▶ [EXERCISE]:
Copy every line that holds the string "import" from the data below.

Top of RECORDS SHOWN

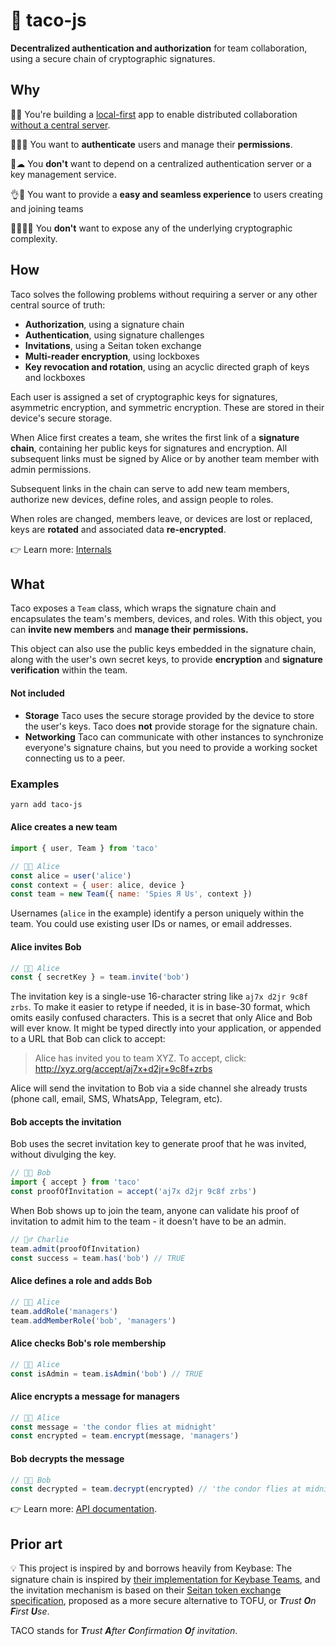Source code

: # 🌮 taco-js

**Decentralized authentication and authorization** for team collaboration, using a secure chain of
cryptographic signatures.

## Why

📱🤝 You're building a [local-first](http://inkandswitch.com/local-first.html) app to enable distributed collaboration [without a central
server](http://medium.com/all-the-things/a-web-application-with-no-web-server-61000a6aed8f).

👩🏾🔑 You want to **authenticate** users and manage their **permissions**.

🚫☁ You **don't** want to depend on a centralized authentication server or a key management service.

👌💙 You want to provide a **easy and seamless experience** to users creating and joining teams

👨🏾‍💻🤪 You **don't** want to expose any of the underlying cryptographic complexity.

## How

Taco solves the following problems without requiring a server or any other central source of truth:

- **Authorization**, using a signature chain
- **Authentication**, using signature challenges
- **Invitations**, using a Seitan token exchange
- **Multi-reader encryption**, using lockboxes
- **Key revocation and rotation**, using an acyclic directed graph of keys and lockboxes

Each user is assigned a set of cryptographic keys for signatures, asymmetric encryption, and symmetric encryption. These are stored in their device's secure storage.

When Alice first creates a team, she writes the first link of a **signature chain**, containing her public keys for signatures and
encryption. All subsequent links must be signed by Alice or by another team member with admin
permissions.

Subsequent links in the chain can serve to add new team members, authorize new devices, define
roles, and assign people to roles.

When roles are changed, members leave, or devices are lost or replaced, keys
are **rotated** and associated data **re-encrypted**.

👉 Learn more: [Internals](./docs/internals.md)

## What

Taco exposes a `Team` class, which wraps the signature chain and encapsulates the team's members,
devices, and roles. With this object, you can **invite new members** and **manage their permissions.**

This object can also use the public keys embedded in the signature chain, along
with the user's own secret keys, to provide **encryption** and **signature verification** within the team.

#### Not included

- **Storage** Taco uses the secure storage provided by the device to store the user's keys.
  Taco does **not** provide storage for the signature chain.
- **Networking** Taco can communicate with other instances to synchronize everyone's signature chains, but you need to provide a working socket connecting us to a peer.

### Examples

```bash
yarn add taco-js
```

#### Alice creates a new team

```js
import { user, Team } from 'taco'

// 👩🏾 Alice
const alice = user('alice')
const context = { user: alice, device }
const team = new Team({ name: 'Spies Я Us', context })
```

Usernames (`alice` in the example) identify a person uniquely within the team. You could use
existing user IDs or names, or email addresses.

#### Alice invites Bob

```js
// 👩🏾 Alice
const { secretKey } = team.invite('bob')
```

The invitation key is a single-use 16-character string like `aj7x d2jr 9c8f zrbs`. To make it easier
to retype if needed, it is in base-30 format, which omits easily confused characters. This is a
secret that only Alice and Bob will ever know. It might be typed directly into your application, or
appended to a URL that Bob can click to accept:

> Alice has invited you to team XYZ. To accept, click: http://xyz.org/accept/aj7x+d2jr+9c8f+zrbs

Alice will send the invitation to Bob via a side channel she already trusts (phone call, email, SMS, WhatsApp, Telegram, etc).

#### Bob accepts the invitation

Bob uses the secret invitation key to generate proof that he was invited, without divulging the key.

```js
// 👴🏻 Bob
import { accept } from 'taco'
const proofOfInvitation = accept('aj7x d2jr 9c8f zrbs')
```

When Bob shows up to join the team, anyone can validate his proof of invitation to admit him to the team - it doesn't have to be an admin.

```js
// 👳‍♂️ Charlie
team.admit(proofOfInvitation)
const success = team.has('bob') // TRUE
```

#### Alice defines a role and adds Bob

```js
// 👩🏾 Alice
team.addRole('managers')
team.addMemberRole('bob', 'managers')
```

#### Alice checks Bob's role membership

```js
// 👩🏾 Alice
const isAdmin = team.isAdmin('bob') // TRUE
```

#### Alice encrypts a message for managers

```js
// 👩🏾 Alice
const message = 'the condor flies at midnight'
const encrypted = team.encrypt(message, 'managers')
```

#### Bob decrypts the message

```js
// 👴🏻 Bob
const decrypted = team.decrypt(encrypted) // 'the condor flies at midnight'
```

👉 Learn more: [API documentation](./docs/api.md).

## Prior art

💡 This project is inspired by and borrows heavily from Keybase: The signature chain is inspired by [their implementation for Keybase Teams](https://keybase.io/docs/team), and the invitation mechanism is based on their [Seitan token exchange specification](https://keybase.io/docs/teams/seitan_v2), proposed as a more secure alternative to TOFU, or _**T**rust **O**n **F**irst **U**se_.

TACO stands for _**T**rust **A**fter **C**onfirmation **O**f invitation_.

Bottom of RECORDS SHOWN

▶ [SOLUTION BELOW]:
import { user, Team } from 'taco'
import { accept } from 'taco'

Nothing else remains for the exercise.